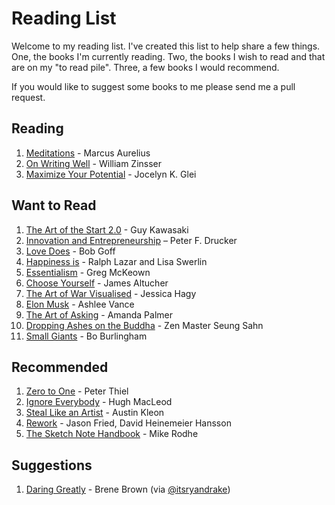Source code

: # Reading List

Welcome to my reading list. I've created this list to help share a few things. One, the books I'm currently reading. Two, the books I wish to read and that are on my "to read pile". Three, a few books I would recommend.

If you would like to suggest some books to me please send me a pull request.

## Reading

1. [Meditations](http://www.amazon.com/Meditations-Thrift-Editions-Marcus-Aurelius/dp/048629823X) - Marcus Aurelius
1. [On Writing Well](http://www.amazon.com/Writing-Well-30th-Anniversary-Nonfiction/dp/0060891548) - William Zinsser
1. [Maximize Your Potential](http://www.amazon.com/Maximize-Your-Potential-Expertise-Incredible/dp/1501224735) - Jocelyn K. Glei

## Want to Read

1. [The Art of the Start 2.0](http://www.amazon.com/Art-Start-2-0-Time-Tested-Battle-Hardened/dp/1591847842) - Guy Kawasaki
1. [Innovation and Entrepreneurship](http://www.amazon.com/Innovation-Entrepreneurship-Peter-F-Drucker/dp/0060851139) – Peter F. Drucker
1. [Love Does](http://www.amazon.com/Love-Does-Discover-Secretly-Incredible/dp/1400203759) - Bob Goff
1. [Happiness is](http://www.amazon.com/Happiness-things-happy-about/dp/1452136009) - Ralph Lazar and Lisa Swerlin
1. [Essentialism](http://www.amazon.com/Essentialism-The-Disciplined-Pursuit-Less/dp/0804137382) - Greg McKeown
1. [Choose Yourself](http://www.amazon.com/Choose-Yourself-James-Altucher/dp/1490313370) - James Altucher
1. [The Art of War Visualised](http://www.amazon.com/Art-War-Visualized-Classic-Charts/dp/0761182381) - Jessica Hagy
1. [Elon Musk](http://www.amazon.com/Elon-Musk-SpaceX-Fantastic-Future/dp/0062301233) - Ashlee Vance
1. [The Art of Asking](http://www.amazon.com/The-Art-Asking-Learned-Worrying/dp/1455581089) - Amanda Palmer
1. [Dropping Ashes on the Buddha](http://www.amazon.com/Dropping-Ashes-Buddha-Teachings-Master/dp/0802130526) - Zen Master Seung Sahn
1. [Small Giants](http://www.amazon.com/Small-Giants-Companies-Choose-Instead/dp/1591841496) - Bo Burlingham

## Recommended

1. [Zero to One](http://www.amazon.com/Zero-One-Notes-Startups-Future/dp/0804139296) - Peter Thiel
1. [Ignore Everybody](http://www.amazon.com/Ignore-Everybody-Other-Keys-Creativity/dp/159184259X) - Hugh MacLeod
1. [Steal Like an Artist](http://www.amazon.com/Steal-Like-Artist-Things-Creative/dp/0761169253) - Austin Kleon
1. [Rework](http://www.amazon.com/Rework-Jason-Fried/dp/0307463745/) -  Jason Fried, David Heinemeier Hansson
1. [The Sketch Note Handbook](http://www.amazon.com/The-Sketchnote-Handbook-illustrated-visual/dp/0321857895) - Mike Rodhe

## Suggestions

1. [Daring Greatly](http://www.amazon.com/Daring-Greatly-Courage-Vulnerable-Transforms/dp/1592408419) - Brene Brown (via [@itsryandrake](https://github.com/itsryandrake))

________________________________________

#### TASK DETAILS:
With the line containing "- Bo Burlingham" as the first and the final line of the records as the last, copy that span exactly and nothing more.

#### TASK ANSWER:
1. [Small Giants](http://www.amazon.com/Small-Giants-Companies-Choose-Instead/dp/1591841496) - Bo Burlingham

## Recommended

1. [Zero to One](http://www.amazon.com/Zero-One-Notes-Startups-Future/dp/0804139296) - Peter Thiel
1. [Ignore Everybody](http://www.amazon.com/Ignore-Everybody-Other-Keys-Creativity/dp/159184259X) - Hugh MacLeod
1. [Steal Like an Artist](http://www.amazon.com/Steal-Like-Artist-Things-Creative/dp/0761169253) - Austin Kleon
1. [Rework](http://www.amazon.com/Rework-Jason-Fried/dp/0307463745/) -  Jason Fried, David Heinemeier Hansson
1. [The Sketch Note Handbook](http://www.amazon.com/The-Sketchnote-Handbook-illustrated-visual/dp/0321857895) - Mike Rodhe

## Suggestions

1. [Daring Greatly](http://www.amazon.com/Daring-Greatly-Courage-Vulnerable-Transforms/dp/1592408419) - Brene Brown (via [@itsryandrake](https://github.com/itsryandrake))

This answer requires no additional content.